Destructeurs IDEX

Introduction au dossier du menseul du SNESUP d'avril 2012,

jean fabbri et marc neveu

 

Des synergies scientifiques nombreuses existent et leur développement est possible entre universités
et organismes de recherche. Ces liens, pour jouer pleinement leur rôle, supposent de larges
concertations qui inscrivent leur cadre dans le dynamisme et la richesse des libertés scientifiques
confortées par les statuts de la fonction publique d’État. Le SNESUP porte de telles perspectives.
Avec les opérations Idex c’est tout le contraire qu’organise, dans la précipitation
d’une fin de législature, le gouvernement actuel.


Après les deux phases de sélection, retenant huit projets d’« Initiatives d’Excellence »
qui ont contourné toute représentation des personnels et des étudiants, le gouvernement
veut à présent faire signer des contrats État-Idex à marche forcée avant le 15 avril.
Comme le montre notre dossier, ces Idex, élaborés dans la plus grande opacité, conduiraient
à un bouleversement considérable du service public d’enseignement supérieur et de recherche.
Les Idex organisent en effet mise en concurrence, division et exclusion, tant pour les établissements,
les thématiques de recherche et les formations que pour les personnels. Ils figent une violente
hiérarchisation des établissements en changeant de fait leur nature. Ceux participant à ces Idex,
dont le périmètre exclut déjà la majorité des personnels, sont dépossédés des capacités de décisions
concernant leur avenir. S’organise ainsi une généralisation des filières sélectives
aux droits d’inscription non réglementés.

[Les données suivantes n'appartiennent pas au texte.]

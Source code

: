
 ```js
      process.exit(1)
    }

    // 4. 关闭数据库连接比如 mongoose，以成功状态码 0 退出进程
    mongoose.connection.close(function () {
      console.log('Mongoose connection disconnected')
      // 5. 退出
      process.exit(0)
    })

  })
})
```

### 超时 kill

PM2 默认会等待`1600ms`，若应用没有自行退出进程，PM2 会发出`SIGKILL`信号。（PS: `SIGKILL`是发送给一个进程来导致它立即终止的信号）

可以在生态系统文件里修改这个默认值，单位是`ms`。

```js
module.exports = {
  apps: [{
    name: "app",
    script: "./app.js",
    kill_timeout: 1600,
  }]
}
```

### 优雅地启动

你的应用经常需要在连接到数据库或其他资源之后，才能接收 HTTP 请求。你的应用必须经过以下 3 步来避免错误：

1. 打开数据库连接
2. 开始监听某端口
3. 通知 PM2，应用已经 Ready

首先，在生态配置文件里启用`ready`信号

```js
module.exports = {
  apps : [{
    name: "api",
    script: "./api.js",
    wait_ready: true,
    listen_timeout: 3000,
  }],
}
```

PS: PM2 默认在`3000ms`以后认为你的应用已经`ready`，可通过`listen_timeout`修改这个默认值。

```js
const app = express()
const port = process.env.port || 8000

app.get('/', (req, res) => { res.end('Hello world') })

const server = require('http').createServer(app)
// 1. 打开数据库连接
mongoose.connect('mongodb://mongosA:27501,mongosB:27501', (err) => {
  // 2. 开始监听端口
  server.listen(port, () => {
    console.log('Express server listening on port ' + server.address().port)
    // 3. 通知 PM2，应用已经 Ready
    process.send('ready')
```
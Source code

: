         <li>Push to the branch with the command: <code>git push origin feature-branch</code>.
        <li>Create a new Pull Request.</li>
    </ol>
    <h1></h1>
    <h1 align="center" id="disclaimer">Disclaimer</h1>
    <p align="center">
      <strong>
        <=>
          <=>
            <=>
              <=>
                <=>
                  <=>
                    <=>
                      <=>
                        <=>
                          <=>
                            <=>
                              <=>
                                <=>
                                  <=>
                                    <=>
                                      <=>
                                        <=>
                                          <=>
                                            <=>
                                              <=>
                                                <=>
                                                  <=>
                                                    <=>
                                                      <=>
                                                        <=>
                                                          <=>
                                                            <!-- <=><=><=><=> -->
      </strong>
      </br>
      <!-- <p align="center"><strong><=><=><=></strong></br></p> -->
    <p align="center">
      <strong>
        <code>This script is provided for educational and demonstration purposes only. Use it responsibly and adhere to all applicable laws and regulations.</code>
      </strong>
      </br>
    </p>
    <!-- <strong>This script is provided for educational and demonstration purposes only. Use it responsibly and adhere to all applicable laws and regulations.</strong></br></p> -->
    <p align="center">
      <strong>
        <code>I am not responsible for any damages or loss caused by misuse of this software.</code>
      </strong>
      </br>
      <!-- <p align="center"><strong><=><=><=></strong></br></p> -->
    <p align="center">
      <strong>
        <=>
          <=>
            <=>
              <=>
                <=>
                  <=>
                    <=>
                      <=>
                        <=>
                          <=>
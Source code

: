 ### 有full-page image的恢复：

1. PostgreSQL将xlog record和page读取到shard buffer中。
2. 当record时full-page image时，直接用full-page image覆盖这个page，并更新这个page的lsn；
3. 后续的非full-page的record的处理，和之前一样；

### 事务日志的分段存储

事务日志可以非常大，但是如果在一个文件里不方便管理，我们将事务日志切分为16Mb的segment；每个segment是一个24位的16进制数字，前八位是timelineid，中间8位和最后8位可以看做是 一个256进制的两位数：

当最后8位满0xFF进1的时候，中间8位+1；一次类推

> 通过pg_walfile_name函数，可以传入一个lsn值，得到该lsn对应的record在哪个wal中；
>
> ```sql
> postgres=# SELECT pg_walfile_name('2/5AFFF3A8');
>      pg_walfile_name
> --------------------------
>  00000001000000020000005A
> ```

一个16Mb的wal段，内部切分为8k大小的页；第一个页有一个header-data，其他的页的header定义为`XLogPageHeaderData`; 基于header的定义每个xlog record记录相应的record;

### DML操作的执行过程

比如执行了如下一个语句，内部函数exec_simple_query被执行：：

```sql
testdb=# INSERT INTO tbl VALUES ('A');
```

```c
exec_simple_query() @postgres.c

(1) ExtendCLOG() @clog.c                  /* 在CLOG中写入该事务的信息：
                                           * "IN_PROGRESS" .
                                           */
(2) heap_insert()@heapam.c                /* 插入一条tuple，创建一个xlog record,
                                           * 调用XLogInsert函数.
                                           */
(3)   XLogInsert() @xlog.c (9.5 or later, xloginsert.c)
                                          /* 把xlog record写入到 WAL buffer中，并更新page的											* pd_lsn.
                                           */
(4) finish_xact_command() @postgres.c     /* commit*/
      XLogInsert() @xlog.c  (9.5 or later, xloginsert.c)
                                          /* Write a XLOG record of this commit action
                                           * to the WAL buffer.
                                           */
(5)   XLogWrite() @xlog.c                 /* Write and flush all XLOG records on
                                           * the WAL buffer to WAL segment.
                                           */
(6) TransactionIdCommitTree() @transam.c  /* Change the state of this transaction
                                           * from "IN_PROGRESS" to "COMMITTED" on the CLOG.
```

Les contributions du dossier éclairent différents aspects tous inquiétants : place des ALLSHS,
aménagement du territoire, transparence budgétaire, démocratie et collégialité. Elles permettent
aussi d’envisager, voire d’explorer, d’autres voies : revitalisation de lieux de prospective scientifique,
réhabilitation du temps long pour la recherche, développement des logiques de réseaux. Stopper la
machine infernale des Idex, c’est éviter le naufrage de la recherche en France. Il y a urgence.